Stored data entries:
------------------------------------------------------------------------
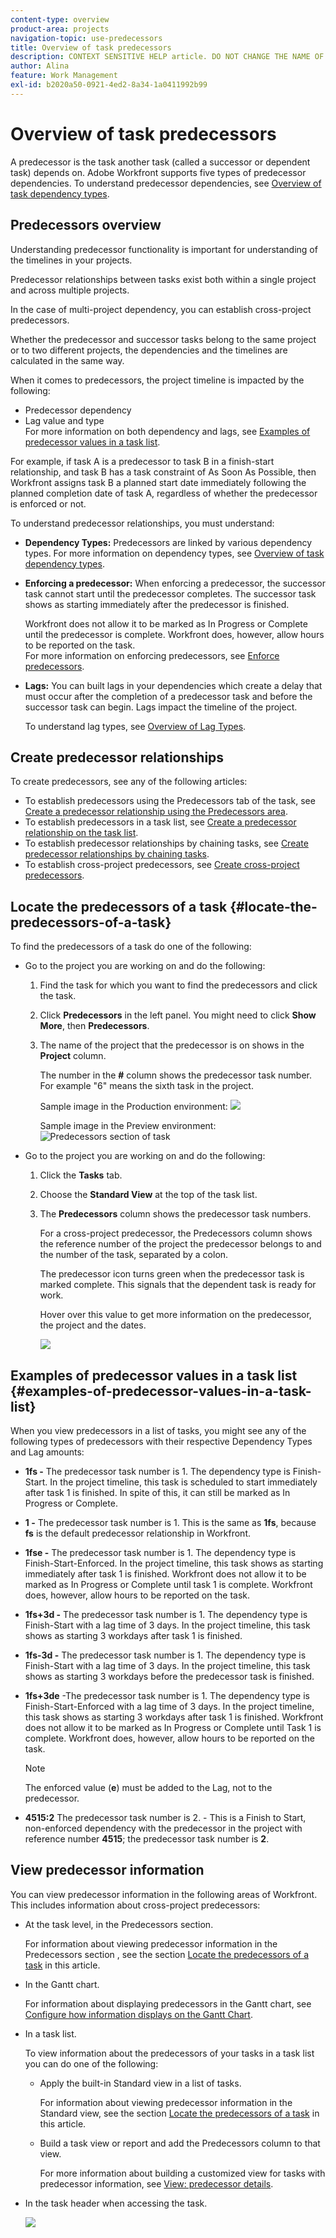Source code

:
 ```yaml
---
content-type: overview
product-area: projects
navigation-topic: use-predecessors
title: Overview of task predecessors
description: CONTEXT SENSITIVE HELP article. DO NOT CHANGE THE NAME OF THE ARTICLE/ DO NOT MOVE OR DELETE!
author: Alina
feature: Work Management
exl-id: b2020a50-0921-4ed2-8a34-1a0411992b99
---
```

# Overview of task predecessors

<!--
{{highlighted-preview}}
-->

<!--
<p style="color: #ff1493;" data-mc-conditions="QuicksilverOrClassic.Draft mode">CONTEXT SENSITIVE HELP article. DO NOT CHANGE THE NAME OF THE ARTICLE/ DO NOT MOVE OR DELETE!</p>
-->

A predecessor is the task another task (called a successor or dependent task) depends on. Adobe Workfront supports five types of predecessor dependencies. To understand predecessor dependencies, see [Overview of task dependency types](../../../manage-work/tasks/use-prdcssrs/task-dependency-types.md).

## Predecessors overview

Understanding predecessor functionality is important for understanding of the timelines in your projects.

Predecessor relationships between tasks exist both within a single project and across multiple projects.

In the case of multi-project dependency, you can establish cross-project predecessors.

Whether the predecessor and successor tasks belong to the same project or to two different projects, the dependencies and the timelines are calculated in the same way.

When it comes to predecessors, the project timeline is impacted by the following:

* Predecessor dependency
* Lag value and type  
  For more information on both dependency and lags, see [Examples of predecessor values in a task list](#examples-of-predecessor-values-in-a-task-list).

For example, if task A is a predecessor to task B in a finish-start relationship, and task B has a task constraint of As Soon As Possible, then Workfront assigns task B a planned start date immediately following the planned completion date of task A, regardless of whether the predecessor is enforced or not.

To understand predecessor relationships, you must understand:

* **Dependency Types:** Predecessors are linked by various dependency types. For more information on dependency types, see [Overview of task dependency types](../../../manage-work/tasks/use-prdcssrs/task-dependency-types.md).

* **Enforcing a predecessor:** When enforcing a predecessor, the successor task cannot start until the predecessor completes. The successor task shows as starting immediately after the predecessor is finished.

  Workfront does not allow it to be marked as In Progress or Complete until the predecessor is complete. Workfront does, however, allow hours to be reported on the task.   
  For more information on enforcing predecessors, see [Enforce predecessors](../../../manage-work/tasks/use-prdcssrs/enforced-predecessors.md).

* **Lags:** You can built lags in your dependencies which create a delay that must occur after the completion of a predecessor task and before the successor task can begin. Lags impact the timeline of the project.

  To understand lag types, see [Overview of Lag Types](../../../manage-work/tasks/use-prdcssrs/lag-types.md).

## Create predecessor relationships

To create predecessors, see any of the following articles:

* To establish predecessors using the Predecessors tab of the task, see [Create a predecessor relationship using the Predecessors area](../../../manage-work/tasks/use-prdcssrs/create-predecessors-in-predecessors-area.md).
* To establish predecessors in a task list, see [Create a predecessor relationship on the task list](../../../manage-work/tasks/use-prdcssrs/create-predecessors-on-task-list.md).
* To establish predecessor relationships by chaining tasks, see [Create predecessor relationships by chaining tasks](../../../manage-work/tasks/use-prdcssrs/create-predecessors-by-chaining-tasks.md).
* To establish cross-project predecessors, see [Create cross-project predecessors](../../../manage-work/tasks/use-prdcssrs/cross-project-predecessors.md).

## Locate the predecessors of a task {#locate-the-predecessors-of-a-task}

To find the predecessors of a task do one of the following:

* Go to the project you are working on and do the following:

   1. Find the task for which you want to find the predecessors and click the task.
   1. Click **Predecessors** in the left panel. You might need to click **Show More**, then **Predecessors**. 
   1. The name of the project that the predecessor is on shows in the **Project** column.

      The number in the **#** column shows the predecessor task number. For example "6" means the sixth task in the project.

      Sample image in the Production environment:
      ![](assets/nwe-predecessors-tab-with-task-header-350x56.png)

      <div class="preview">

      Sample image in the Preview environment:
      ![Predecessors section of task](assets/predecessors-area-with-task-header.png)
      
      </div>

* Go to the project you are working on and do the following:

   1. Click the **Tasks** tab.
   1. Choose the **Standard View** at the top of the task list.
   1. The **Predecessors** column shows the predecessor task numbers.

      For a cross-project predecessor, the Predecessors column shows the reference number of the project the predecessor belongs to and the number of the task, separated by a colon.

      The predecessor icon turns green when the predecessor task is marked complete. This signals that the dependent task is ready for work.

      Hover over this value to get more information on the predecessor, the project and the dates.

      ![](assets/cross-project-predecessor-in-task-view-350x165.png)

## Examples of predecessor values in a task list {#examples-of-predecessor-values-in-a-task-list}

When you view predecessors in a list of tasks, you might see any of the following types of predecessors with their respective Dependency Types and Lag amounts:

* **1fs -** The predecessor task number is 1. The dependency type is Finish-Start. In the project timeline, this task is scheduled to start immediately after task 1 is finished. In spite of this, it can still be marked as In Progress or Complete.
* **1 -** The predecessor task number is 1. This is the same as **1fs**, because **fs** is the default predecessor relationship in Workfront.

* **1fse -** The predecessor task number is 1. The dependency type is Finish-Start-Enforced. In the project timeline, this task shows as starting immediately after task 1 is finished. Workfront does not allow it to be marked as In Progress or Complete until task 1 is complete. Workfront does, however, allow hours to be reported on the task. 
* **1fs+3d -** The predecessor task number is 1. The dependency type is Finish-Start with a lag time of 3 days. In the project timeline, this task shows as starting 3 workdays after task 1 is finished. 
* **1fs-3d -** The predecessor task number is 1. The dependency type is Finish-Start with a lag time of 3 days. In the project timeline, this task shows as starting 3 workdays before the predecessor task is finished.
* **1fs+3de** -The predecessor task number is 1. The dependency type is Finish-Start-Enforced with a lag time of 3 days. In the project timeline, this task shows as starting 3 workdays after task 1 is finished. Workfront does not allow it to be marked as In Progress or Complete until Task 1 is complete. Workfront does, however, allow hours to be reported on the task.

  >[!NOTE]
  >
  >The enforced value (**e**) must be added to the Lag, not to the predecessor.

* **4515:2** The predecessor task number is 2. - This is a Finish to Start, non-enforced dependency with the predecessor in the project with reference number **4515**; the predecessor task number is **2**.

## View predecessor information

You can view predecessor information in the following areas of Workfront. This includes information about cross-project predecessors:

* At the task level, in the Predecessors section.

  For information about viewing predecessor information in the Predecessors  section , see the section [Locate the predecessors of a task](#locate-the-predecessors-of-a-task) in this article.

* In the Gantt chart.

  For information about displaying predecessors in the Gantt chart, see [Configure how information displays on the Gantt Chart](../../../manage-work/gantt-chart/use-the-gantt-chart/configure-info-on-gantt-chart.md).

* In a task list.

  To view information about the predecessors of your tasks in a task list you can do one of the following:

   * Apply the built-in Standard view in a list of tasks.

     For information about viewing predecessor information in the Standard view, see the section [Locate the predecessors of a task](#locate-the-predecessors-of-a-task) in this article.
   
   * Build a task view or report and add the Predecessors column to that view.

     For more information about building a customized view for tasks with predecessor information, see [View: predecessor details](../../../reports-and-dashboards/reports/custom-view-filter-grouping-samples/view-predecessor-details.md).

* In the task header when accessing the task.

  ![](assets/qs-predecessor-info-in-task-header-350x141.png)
------------------------------------------------------------------------
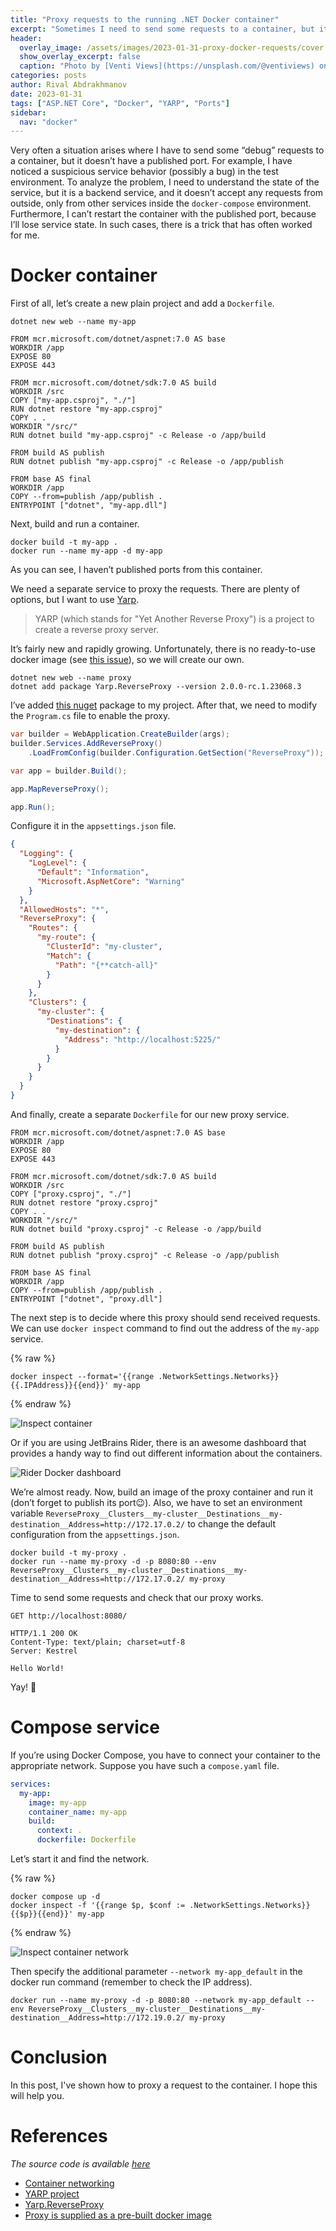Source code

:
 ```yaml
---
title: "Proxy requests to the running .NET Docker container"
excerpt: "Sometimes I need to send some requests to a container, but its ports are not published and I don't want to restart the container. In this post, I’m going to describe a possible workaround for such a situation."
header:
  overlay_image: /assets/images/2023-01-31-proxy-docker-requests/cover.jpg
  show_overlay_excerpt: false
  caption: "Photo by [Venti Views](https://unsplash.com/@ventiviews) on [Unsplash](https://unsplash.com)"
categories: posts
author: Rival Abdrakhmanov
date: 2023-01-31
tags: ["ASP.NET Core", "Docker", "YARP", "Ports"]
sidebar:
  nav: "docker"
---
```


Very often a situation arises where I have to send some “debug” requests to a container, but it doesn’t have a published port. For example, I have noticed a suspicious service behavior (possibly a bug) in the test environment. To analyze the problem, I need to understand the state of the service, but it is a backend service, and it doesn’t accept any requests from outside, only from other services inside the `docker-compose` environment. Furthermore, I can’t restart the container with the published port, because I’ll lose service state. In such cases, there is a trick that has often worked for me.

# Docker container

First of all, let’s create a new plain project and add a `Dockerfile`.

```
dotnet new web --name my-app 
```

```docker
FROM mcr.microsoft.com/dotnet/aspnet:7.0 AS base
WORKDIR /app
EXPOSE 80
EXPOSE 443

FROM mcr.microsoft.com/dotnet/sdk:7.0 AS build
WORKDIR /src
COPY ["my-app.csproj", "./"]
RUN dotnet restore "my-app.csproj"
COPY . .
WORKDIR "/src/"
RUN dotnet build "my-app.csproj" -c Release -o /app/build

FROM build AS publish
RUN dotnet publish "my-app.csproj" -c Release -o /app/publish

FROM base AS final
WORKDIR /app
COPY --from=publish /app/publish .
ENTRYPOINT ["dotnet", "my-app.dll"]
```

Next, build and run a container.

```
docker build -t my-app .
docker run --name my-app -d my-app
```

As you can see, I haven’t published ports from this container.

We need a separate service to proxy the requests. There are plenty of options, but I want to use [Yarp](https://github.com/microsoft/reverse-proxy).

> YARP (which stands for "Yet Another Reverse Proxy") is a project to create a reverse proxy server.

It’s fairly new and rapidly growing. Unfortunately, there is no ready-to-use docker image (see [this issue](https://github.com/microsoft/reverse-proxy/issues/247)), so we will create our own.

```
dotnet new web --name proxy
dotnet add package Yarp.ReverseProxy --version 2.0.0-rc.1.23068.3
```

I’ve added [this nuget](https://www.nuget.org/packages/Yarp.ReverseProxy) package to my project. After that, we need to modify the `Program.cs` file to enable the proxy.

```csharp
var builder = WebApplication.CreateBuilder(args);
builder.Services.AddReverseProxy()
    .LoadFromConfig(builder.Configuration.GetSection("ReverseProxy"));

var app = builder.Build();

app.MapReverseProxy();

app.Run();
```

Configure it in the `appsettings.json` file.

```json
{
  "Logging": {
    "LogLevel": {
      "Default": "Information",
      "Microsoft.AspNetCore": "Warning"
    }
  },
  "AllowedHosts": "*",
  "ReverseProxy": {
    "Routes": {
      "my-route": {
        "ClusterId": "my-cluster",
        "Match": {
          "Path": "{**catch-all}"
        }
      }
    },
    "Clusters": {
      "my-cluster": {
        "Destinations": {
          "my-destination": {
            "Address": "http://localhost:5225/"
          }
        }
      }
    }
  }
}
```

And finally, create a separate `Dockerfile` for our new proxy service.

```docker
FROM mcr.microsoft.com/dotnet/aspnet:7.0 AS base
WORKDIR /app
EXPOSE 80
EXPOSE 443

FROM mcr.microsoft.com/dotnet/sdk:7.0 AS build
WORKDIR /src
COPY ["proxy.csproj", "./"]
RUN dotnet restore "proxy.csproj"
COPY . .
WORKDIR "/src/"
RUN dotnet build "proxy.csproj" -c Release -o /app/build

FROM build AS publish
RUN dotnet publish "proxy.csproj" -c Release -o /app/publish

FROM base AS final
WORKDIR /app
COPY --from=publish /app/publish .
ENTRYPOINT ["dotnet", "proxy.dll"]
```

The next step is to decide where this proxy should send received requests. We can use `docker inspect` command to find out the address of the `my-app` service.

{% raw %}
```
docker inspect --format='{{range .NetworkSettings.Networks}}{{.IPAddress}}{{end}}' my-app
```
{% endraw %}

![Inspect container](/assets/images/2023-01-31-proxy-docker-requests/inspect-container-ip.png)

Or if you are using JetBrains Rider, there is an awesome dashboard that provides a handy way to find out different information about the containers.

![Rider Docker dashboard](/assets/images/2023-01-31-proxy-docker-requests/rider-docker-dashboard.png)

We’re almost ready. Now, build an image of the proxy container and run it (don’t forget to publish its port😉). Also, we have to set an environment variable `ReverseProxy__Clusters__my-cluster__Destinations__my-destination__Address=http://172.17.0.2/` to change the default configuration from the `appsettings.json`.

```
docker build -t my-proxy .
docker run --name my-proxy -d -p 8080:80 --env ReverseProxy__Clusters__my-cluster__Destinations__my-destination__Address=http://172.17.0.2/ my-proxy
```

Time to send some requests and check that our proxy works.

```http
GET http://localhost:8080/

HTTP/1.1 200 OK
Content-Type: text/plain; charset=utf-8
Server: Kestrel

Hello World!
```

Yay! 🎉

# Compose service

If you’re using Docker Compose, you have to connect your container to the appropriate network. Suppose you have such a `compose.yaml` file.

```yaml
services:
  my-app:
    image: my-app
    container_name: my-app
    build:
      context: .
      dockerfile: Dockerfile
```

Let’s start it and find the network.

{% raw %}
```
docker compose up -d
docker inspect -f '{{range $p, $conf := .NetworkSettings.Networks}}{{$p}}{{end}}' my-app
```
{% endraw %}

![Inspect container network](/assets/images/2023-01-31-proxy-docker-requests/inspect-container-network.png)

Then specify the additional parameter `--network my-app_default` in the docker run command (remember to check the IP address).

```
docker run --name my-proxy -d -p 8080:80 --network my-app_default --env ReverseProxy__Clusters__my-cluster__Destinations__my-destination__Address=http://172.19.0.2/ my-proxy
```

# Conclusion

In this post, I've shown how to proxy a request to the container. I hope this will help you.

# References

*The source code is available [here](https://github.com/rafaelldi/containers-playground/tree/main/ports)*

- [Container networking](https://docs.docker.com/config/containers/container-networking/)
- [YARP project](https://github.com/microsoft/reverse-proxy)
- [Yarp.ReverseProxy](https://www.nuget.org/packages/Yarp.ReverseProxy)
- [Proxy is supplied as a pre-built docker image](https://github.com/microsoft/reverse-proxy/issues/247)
------------------------------------------------------------------------
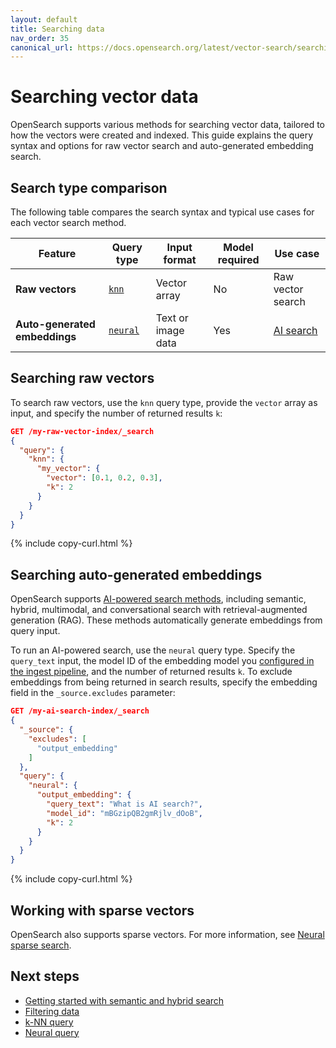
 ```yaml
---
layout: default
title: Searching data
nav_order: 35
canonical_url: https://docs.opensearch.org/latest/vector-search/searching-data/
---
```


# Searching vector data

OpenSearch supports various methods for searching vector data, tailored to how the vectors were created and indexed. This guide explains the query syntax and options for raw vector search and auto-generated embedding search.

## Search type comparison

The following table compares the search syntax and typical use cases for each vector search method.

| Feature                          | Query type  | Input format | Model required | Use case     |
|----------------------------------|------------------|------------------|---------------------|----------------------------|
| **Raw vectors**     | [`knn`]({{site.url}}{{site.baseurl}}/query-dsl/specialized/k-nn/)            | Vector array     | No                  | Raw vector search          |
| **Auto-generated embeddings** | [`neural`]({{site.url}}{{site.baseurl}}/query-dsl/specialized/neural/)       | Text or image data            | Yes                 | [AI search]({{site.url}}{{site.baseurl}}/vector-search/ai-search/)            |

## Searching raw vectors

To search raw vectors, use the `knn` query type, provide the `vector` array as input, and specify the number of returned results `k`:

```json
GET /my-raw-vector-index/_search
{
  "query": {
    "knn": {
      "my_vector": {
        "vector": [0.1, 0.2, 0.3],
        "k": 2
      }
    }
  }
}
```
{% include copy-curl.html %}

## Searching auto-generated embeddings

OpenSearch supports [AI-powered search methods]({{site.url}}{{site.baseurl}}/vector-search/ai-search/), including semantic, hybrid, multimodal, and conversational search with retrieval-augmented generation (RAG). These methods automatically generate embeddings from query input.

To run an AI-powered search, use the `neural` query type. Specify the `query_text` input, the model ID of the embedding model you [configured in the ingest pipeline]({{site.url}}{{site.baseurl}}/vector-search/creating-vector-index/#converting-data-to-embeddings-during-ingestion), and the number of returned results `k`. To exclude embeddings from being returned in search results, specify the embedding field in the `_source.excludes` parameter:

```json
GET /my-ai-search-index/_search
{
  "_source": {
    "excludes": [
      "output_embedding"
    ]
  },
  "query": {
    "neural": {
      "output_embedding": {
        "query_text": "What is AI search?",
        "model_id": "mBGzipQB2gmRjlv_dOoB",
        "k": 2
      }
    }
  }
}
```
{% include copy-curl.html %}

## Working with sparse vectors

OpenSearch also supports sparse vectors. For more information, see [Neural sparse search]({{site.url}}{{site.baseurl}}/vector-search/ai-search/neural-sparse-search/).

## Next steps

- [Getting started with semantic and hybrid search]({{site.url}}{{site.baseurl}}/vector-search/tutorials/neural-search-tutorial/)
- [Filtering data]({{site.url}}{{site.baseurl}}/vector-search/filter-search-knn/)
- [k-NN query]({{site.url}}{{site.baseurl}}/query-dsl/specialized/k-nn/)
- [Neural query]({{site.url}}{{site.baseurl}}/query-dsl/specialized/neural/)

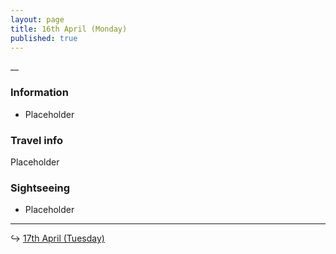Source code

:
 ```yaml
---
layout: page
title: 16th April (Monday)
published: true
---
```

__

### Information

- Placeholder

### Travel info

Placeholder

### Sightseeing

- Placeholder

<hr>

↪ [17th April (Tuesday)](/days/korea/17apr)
------------------------------------------------------------------------
WHAT THE EXERCISE ASKS: Go through the entries and copy every line that has "situation".

WRITTEN SOLUTION:
excerpt: "Sometimes I need to send some requests to a container, but its ports are not published and I don't want to restart the container. In this post, I’m going to describe a possible workaround for such a situation."
Very often a situation arises where I have to send some “debug” requests to a container, but it doesn’t have a published port. For example, I have noticed a suspicious service behavior (possibly a bug) in the test environment. To analyze the problem, I need to understand the state of the service, but it is a backend service, and it doesn’t accept any requests from outside, only from other services inside the `docker-compose` environment. Furthermore, I can’t restart the container with the published port, because I’ll lose service state. In such cases, there is a trick that has often worked for me.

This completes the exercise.